I'm interested in the VIX.

I'm a basic investor.

I don't dabble in options.

I watch the VIX.

Right now, apparently, there is no "fear" in the market. The VIX is labeled as the "fear" index. Yet it actually tracks the "volitility." Correlation and conclusion?

Anyway, since it's at 15, and at a 25 year low, and considering the problems in the world, I'm pretty sure that it's going to go up.

I am looking at this: iPath S&P 500 VIX Short-Term Futures ETN (VXX) as a way to buy in to it.

Can anyone tell me about this?

Is this just like buying an ETF, such that I can sell at any time, in the future, at the "price" it's quoted at?

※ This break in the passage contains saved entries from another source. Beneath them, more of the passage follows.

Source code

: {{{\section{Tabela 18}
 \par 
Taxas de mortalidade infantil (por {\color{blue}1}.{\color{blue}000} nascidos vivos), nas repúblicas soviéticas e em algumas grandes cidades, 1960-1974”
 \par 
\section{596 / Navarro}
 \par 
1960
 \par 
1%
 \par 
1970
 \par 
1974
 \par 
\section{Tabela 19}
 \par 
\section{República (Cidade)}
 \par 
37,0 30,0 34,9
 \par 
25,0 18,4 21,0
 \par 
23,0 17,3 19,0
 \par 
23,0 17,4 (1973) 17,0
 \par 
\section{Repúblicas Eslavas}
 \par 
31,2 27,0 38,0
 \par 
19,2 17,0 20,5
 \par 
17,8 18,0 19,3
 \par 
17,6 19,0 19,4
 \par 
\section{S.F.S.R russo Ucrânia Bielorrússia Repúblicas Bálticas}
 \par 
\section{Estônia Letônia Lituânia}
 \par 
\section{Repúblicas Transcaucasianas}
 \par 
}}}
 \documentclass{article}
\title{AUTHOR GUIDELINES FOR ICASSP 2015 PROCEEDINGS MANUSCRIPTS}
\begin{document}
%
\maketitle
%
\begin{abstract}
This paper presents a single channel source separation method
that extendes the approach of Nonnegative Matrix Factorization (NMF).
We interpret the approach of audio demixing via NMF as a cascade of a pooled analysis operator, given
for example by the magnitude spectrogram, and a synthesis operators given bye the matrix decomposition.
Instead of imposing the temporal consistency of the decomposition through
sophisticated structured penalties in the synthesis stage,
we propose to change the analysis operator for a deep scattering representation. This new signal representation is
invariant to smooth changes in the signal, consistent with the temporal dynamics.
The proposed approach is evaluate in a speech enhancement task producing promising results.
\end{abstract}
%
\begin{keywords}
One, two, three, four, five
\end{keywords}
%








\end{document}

I just can't believe what a no-brainer this appears to be, and that the VIX or the VXX won't be at least 20-30 or 40 or 60, if the Iranians do something stupid, not too mention a dozen other things that quite possibly could happen in the next 2 years. Not to mention the other unknown unknowns. 

This is the problem: It just looks too good to be true. I hate being the first sheep down to the watering hole, if ya knows what's I mean...

All insights, and musings are appreciated.

SweetDoug


•∆•
V-V


----------



## ddkay (Nov 20, 2010)

These volatility threads keep popping up lately, and people can't be blamed for asking. This market has been completely void of a convincing pullback. The NASDAQ is up 20% 3 months into the year. How much better can it get for the bulls? Here's this question being asked a week ago http://canadianmoneyforum.com/showthread.php/10964-holding-the-VIX-noob-question/page2

The short answer is when the market is rising uncontrollably like it is now, it's a terrible time to touch volatility or "bear" products. Also after the recent TVIX drama people may lose confidence in using VIX ETFs.

Whenever the next "downturn" happens and I hope I'm around, I would feel more comfortable riding out TZA (Inverse Russell) SDS (Inverse S&P500) ERY (Inverse S&P energy), at least these are backed by real securities instead of a statistic.


----------



## dogcom (May 23, 2009)

VXX is a very fast way to make fast money if you time it right and that is the problem of course. I tried it and backed out as I started to bleed and if I hadn't got out I would have bled an awful lot. If you think the market will drop just buy XSB for a much smaller gain but you will go in the right direction and if you are wrong the down side isn't all that much.


----------



## andrewf (Mar 1, 2010)

I'd recommend against buying VXX on the expectation that the VIX will spike sometime in the next 2 years. That is a recipe for losing perhaps 80% of your money. I know, because I am the one that is taking it, as I am essentially 'short' VXX. There is a chance you might be right, but it would take full-scale panic like 2008, not a little tussle with Iran.

You have to be a lot more tactical with VXX. If you wanted to try trading it, I recommend waiting until VIX starts to spike. A VIX of 15 is not abnormally low. It was under 15 for years in the mid 2000s. It can stay around 15 for months or years while you wait to be right, and in the mean time, VXX will be eroded by contango.


----------



## dogcom (May 23, 2009)

Good comments andrewf but I would say the VIX will spike in the next two years but good luck timing it. In fact if you had did the buy and hold you might triple your money and then lose all the gains and then some by the time you looked at it again.


----------



## andrewf (Mar 1, 2010)

Well, we had a VIX spike last August, and VXX is still down 50% Y/Y.


----------



## webber22 (Mar 6, 2011)

Horizons has a new etf starting Wednesday, *HVI *the S&P 500 VIX Short-Term Futures Inverse

http://www.newswire.ca/en/story/949963/horizons-etfs-launches-canada-s-first-inverse-volatility-etf


----------



## ddkay (Nov 20, 2010)

Perfect for TFSA's (since you can't short VIX in TFSA's)


----------



## andrewf (Mar 1, 2010)

Why bother? Use XIV. It's way more liquid.


----------